Commonwealth v. Storms, No. 1860 EDA 2017, 2018 WL 1280933, at *1–
*2 (Pa. Super., filed Mar. 13, 2018).
This Court summarized the procedural history:
Appellant was arrested and charged with voluntary manslaughter and REAP in reference to the other parishioners. At the three-day jury trial, the following testimony was elicited. After the ushers backed away and left Decedent alone, one of the pastors, Rusty S. Williams, III, testified that he was not yelling.
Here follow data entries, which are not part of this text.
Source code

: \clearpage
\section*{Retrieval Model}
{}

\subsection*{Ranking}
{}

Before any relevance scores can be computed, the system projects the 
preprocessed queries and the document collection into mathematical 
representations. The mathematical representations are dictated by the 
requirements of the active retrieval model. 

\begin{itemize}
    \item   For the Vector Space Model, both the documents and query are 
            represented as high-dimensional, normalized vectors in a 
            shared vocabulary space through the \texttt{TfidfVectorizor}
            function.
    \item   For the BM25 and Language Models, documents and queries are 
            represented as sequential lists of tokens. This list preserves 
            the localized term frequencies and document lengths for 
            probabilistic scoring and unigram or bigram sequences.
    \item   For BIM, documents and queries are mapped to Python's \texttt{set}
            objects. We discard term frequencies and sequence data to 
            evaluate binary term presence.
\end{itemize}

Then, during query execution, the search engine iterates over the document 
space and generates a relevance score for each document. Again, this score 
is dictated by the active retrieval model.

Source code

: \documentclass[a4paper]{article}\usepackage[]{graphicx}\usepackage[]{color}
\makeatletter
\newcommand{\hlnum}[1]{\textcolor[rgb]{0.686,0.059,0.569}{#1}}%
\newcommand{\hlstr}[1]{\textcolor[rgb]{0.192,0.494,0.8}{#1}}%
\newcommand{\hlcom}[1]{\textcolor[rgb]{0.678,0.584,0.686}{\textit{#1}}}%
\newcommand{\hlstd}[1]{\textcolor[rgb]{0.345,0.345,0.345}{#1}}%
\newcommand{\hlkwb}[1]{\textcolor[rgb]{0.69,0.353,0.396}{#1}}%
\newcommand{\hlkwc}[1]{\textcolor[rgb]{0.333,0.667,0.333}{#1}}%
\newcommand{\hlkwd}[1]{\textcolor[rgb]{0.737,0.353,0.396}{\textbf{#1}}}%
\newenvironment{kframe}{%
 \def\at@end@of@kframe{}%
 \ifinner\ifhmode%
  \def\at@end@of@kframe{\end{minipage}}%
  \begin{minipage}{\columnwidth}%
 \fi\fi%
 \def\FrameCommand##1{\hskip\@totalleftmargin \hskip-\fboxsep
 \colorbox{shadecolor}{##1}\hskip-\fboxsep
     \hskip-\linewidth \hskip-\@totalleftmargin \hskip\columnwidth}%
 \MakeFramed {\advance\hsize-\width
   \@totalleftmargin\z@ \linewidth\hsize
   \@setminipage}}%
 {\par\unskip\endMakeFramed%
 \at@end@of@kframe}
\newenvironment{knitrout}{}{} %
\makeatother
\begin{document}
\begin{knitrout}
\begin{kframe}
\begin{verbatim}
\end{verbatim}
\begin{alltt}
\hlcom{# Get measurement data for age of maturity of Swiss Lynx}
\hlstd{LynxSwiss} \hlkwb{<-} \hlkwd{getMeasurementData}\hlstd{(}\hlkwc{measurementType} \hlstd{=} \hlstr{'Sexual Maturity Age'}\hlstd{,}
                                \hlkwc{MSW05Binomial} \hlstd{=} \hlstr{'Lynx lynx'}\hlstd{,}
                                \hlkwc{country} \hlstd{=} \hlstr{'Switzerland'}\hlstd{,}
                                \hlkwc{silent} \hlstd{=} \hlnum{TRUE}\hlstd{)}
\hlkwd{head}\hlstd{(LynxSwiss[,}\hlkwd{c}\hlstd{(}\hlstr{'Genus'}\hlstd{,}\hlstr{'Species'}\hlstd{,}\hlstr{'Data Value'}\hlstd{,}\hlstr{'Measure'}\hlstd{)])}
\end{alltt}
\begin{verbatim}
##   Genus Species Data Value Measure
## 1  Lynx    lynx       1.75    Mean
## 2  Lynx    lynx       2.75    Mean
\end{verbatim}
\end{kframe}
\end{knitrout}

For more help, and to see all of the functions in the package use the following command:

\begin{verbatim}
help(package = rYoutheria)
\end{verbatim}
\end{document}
N.T., 11/1/16, at 288–89. However, after Appellant approached and asked Decedent to go outside, Williams testified he could see Decedent starting to yell and that “things were escalating again.” N.T., 11/1/16, at 289–90; see also N.T., 11/2/16, at 16–17, 19 (Joseph McDevitt, another witness, testified that Decedent had calmed down prior to Appellant speaking with him). Williams’ police statement, which the Commonwealth used to refresh his recollection and was admitted into evidence without objection, also reflected Williams’ belief that Appellant’s “actions escalated the situation more than what it had to be.” N.T., 11/1/16, at 315; Commonwealth's Ex. 30.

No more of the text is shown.